When you look at Xavier, you don’t see a young boy who has just undergone a bone marrow transplant. You see a vibrant, mature little boy full of amazing energy and excitement. You see a boy that is so very strong and so very ready to take on the world. Xavier can’t go out and be like all of the other kids.

He still has a very weak immune system and is susceptible to dangerous infections that his body is not yet ready to fight. He’s taking medications that severely suppresses his immune system.

tiny golfer video

The other day Xavier and I were sitting on our front porch. A few of the neighborhood kids we outside playing a game and noticeably having a great time. As Xavier contently sat there watching the kids, he started smiling and giggling as though he were present there in that moment with his friends. He was whispering to me the play-by-play of the game as he watched from a distance… While Xavier is only three years old, he has been absolutely remarkable at understanding his restrictions. From the moment he entered the hospital to start his bone marrow transplant to today, he doesn’t question when we tell him something is not a good idea. He doesn’t get upset when we say something he is about to do will make him sick. He stops and doesn’t think about doing whatever that act is again. There are so many things that must be completely confusing to him, but he has fully grasped the fact that in order to get better, he needs to listen to what his parents and doctors say. And dare I point out that this is a concept that many, many adults have yet to grasp or accept. Just saying…

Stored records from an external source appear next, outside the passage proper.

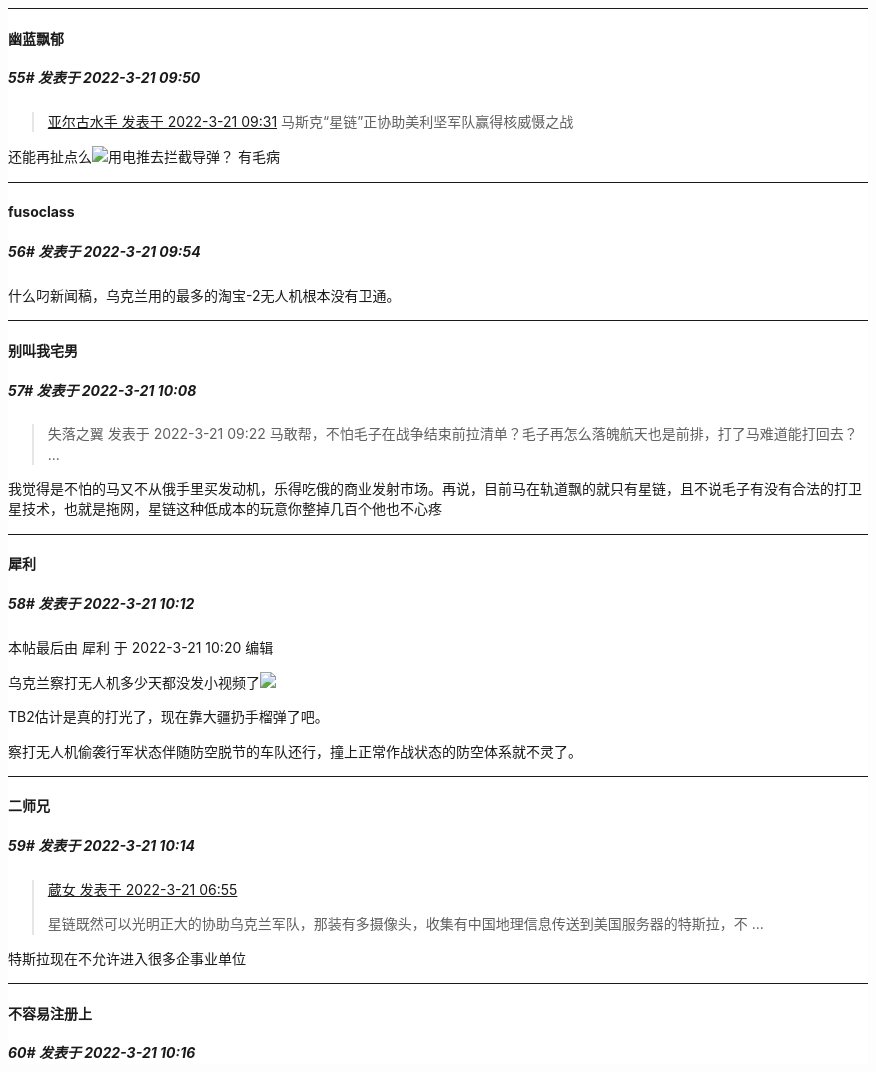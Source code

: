 *****

####  幽蓝飘郁  
##### 55#       发表于 2022-3-21 09:50

<blockquote><a href="httphttps://bbs.saraba1st.com/2b/forum.php?mod=redirect&amp;goto=findpost&amp;pid=55125320&amp;ptid=2059091" target="_blank">亚尔古水手 发表于 2022-3-21 09:31</a>
马斯克“星链”正协助美利坚军队赢得核威慑之战</blockquote>
还能再扯点么<img src="https://static.saraba1st.com/image/smiley/face2017/004.gif" referrerpolicy="no-referrer">用电推去拦截导弹？
有毛病

*****

####  fusoclass  
##### 56#       发表于 2022-3-21 09:54

什么叼新闻稿，乌克兰用的最多的淘宝-2无人机根本没有卫通。

*****

####  别叫我宅男  
##### 57#       发表于 2022-3-21 10:08

<blockquote>失落之翼 发表于 2022-3-21 09:22
马敢帮，不怕毛子在战争结束前拉清单？毛子再怎么落魄航天也是前排，打了马难道能打回去？ ...</blockquote>
我觉得是不怕的马又不从俄手里买发动机，乐得吃俄的商业发射市场。再说，目前马在轨道飘的就只有星链，且不说毛子有没有合法的打卫星技术，也就是拖网，星链这种低成本的玩意你整掉几百个他也不心疼

*****

####  犀利  
##### 58#       发表于 2022-3-21 10:12

 本帖最后由 犀利 于 2022-3-21 10:20 编辑 

乌克兰察打无人机多少天都没发小视频了<img src="https://static.saraba1st.com/image/smiley/face2017/004.gif" referrerpolicy="no-referrer">

TB2估计是真的打光了，现在靠大疆扔手榴弹了吧。

察打无人机偷袭行军状态伴随防空脱节的车队还行，撞上正常作战状态的防空体系就不灵了。

*****

####  二师兄  
##### 59#       发表于 2022-3-21 10:14

<blockquote><a href="httphttps://bbs.saraba1st.com/2b/forum.php?mod=redirect&amp;goto=findpost&amp;pid=55124300&amp;ptid=2059091" target="_blank">蔵女 发表于 2022-3-21 06:55</a>

星链既然可以光明正大的协助乌克兰军队，那装有多摄像头，收集有中国地理信息传送到美国服务器的特斯拉，不 ...</blockquote>
特斯拉现在不允许进入很多企事业单位

*****

####  不容易注册上  
##### 60#       发表于 2022-3-21 10:16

While it is absolutely fantastic to be home, we are incredibly busy with post-transplant home care. Even when we are physically not busy doing something. We are busy! Our minds that is. It is absolutely imperative to be on your caregiver game!

Most of Xavier’s meds we take twice daily with a tiny bit of flexibly in when we give each dose. Those meds include antiviral, antifungal, drugs to prevent pneumonia, drugs to prevent liver toxicity, nausea… You get the picture. Every single one Xavier takes in pill form, orally. There are two other pills that are a bit trickier. One which seems incredibly simple but very important which is magnesium. They keep increasing his dose so he currently takes 4 huge magnesium pill a day. If your magnesium levels are too low you are at high risk for seizure. Then there is the infamous Tacrolimus that is imperative for all donor bone marrow transplant patients to take. The job of the Tacro is to prevent and treat GVHD. He takes one capsule every 8 hours. On the dot. That means one pill at 1AM every day. The doctors draw Tacro levels two times a week to make certain you are at a therapeutic level and they change accordingly. And I guess I can’t forget the all-important multivitamin gummy bears…

Xavier has been doing incredibly well all things considered. The only thing that we are having a hard time with is hydration. Xavier needs to consume 42oz. of liquid a day. While we work hard on this and he slowly consumes more and more each day, we are still quite far from the required 42oz.

To get the additional liquids in that we cannot get orally we hook Xavier up to nightly fluids. This goes through his central line. We started at 1000ml over 12 hours and today we are at 500ml over 5 hours. We are making progress! We hook him up at 8PM and unhook him at 1AM. We can’t wait to get Xavier’s central line removed but until he can drink the full amount orally, he needs to keep it in.

In all of this chaos that is our life in this moment, sometimes it’s hard to truly appreciate how far we’ve come. I do believe that part of why it’s hard for us to see our amazing strides forward to this moment is because we didn’t exactly get the results we are looking for. I can admit that. But, when you look beyond the initial test result… Wow, we are on the other side of transplant and he is recovering remarkably. Remarkably.

No matter what challenges get thrown our way, including those of emotional pain and heartache, I will never forget that we are incredibly blessed.